[Stored data]
# # # #

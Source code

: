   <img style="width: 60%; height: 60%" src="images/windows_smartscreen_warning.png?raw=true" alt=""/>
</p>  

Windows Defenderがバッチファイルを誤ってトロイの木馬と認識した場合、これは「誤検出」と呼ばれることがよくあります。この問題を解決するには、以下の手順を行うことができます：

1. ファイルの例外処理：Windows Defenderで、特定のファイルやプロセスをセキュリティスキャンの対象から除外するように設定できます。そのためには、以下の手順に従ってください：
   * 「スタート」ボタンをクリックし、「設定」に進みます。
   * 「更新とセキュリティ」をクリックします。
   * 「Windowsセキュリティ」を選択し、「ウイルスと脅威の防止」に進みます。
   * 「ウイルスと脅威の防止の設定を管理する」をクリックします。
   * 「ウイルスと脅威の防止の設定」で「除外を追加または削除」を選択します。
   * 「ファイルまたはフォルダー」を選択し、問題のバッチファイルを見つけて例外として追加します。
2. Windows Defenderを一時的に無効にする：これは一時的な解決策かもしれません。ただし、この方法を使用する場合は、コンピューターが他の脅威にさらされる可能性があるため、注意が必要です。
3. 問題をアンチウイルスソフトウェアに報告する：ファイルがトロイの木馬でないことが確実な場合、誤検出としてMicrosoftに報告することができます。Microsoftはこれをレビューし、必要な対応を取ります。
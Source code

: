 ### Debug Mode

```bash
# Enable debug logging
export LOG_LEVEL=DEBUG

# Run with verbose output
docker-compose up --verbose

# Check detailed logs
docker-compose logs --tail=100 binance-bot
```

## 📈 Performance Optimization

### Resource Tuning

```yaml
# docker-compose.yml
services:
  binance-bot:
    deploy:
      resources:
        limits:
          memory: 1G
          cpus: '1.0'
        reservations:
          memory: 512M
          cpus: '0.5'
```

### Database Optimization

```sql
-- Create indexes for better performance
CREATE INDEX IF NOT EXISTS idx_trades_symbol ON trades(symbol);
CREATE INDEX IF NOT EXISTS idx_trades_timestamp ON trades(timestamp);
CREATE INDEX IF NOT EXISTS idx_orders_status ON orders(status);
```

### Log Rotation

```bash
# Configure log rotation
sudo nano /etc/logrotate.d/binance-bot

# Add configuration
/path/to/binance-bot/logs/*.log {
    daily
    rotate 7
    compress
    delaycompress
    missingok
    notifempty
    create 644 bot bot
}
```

# # # #

Requirement
Up to and including the line with "Windows Defenderがバッチ", please return the records exactly, beginning from their first line.

Solved exercise
Source code

:   <img style="width: 60%; height: 60%" src="images/windows_smartscreen_warning.png?raw=true" alt=""/>
</p>  

Windows Defenderがバッチファイルを誤ってトロイの木馬と認識した場合、これは「誤検出」と呼ばれることがよくあります。この問題を解決するには、以下の手順を行うことができます：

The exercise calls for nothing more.